Well, okay, the advance was good enough that I kind of had to, because with the way that the deal was structured, I needed to deliver books two and three relatively fast, and I didn’t think I could do that on top of the job that I had at the time, which was roughly sixty-five hours a week and involved a lot of travel. I quit that job because I felt like there was no way I could do both and function as a breathing human being. I decided to use that as a chance to see what the dream writer’s life of just living on my writing was like, and that’s when I discovered that I am miserable when I don’t have enough to do.

I sat at home for about three months. Going out, I tried to make sure that I created a nice routine for myself. I would get up at nine every day, I would go to the gym, I would come back, I would go to the coffee shop, and I would write, and I would make sure I did a certain number of words per day. It was very productive, but on the same level, I just kind of felt like I was missing things that I needed to feel fulfilled. I really do like my day job. My day job career involves working with young adults, mostly college students, and helping them figure out their lives. And that’s just cool. So, I missed it, and I went back after a while and got a part-time job.

Eventually, when the money from the advance started to run out, and New York started to look more and more expensive, I decided to go back to a full-time job. Largely, that was for the insurance. This was before Obamacare, and my health insurance was starting to look more and more prohibitive, and I didn’t like the idea of trying to wing it and see if I don’t get hit by a bus. I decided to go back to work in a job that was much lower in terms of its time demands, and thus far that’s worked out. My day job folks have been very supportive. They’re all aware of my writing career. My students aren’t, which is kind of interesting. Some of them, some of them figure it out. A few of them that are into fantasy and science fiction say, “Hey, your name is a lot like the name of this author I like.” And I’m like, “Really?” And I don’t say anything. But that said, my current day job is very supportive. They don’t mind me doing things like Skype interviews on the work computer after hours, and that’s worked out nicely.

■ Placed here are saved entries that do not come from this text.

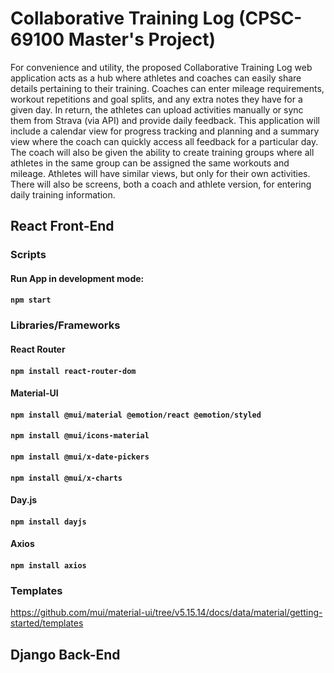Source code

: # Collaborative Training Log (CPSC-69100 Master's Project)

For convenience and utility, the proposed Collaborative Training Log web application acts as a hub where athletes and coaches can easily share details pertaining to their training. Coaches can enter mileage requirements, workout repetitions and goal splits, and any extra notes they have for a given day. In return, the athletes can upload activities manually or sync them from Strava (via API) and provide daily feedback. This application will include a calendar view for progress tracking and planning and a summary view where the coach can quickly access all feedback for a particular day. The coach will also be given the ability to create training groups where all athletes in the same group can be assigned the same workouts and mileage. Athletes will have similar views, but only for their own activities. There will also be screens, both a coach and athlete version, for entering daily training information. 

## React Front-End

### Scripts

#### Run App in development mode:
#### `npm start`

### Libraries/Frameworks

#### React Router
#### `npm install react-router-dom`

#### Material-UI
#### `npm install @mui/material @emotion/react @emotion/styled`
#### `npm install @mui/icons-material`
#### `npm install @mui/x-date-pickers`
#### `npm install @mui/x-charts`

#### Day.js
#### `npm install dayjs`

#### Axios
#### `npm install axios`

### Templates

https://github.com/mui/material-ui/tree/v5.15.14/docs/data/material/getting-started/templates

## Django Back-End
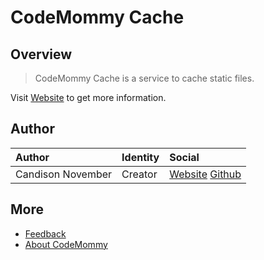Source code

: # CodeMommy Cache

## Overview


> CodeMommy Cache is a service to cache static files.

Visit [Website](http://www.codemommy.com) to get more information.

## Author

| Author            | Identity | Social |
| :---------------- | :------- | :----- |
| Candison November | Creator  | [Website](http://www.kandisheng.com/) [Github](https://github.com/KanDisheng) |

## More

- [Feedback](https://github.com/CodeMommy/Cache/issues)
- [About CodeMommy](https://github.com/CodeMommy/CodeMommy)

We mentioned that you finished the Inheritance trilogy, and then the earlier books, including The Killing Moon, you finished those as well. What kind of fan letters and things do you get? What do people really respond to in those two series?

With The Hundred Thousand Kingdoms and the Dreamblood, they are somewhat different audiences, I think. A lot of the folks who liked the Inheritance trilogy did not necessarily like the Dreamblood, and vice versa. I get a lot of people who like historical-flavored fantasy loving the Dreamblood and then bouncing hard off the Inheritance trilogy, and that’s not necessarily something they convey in fan mail, it’s just something I’ve noticed.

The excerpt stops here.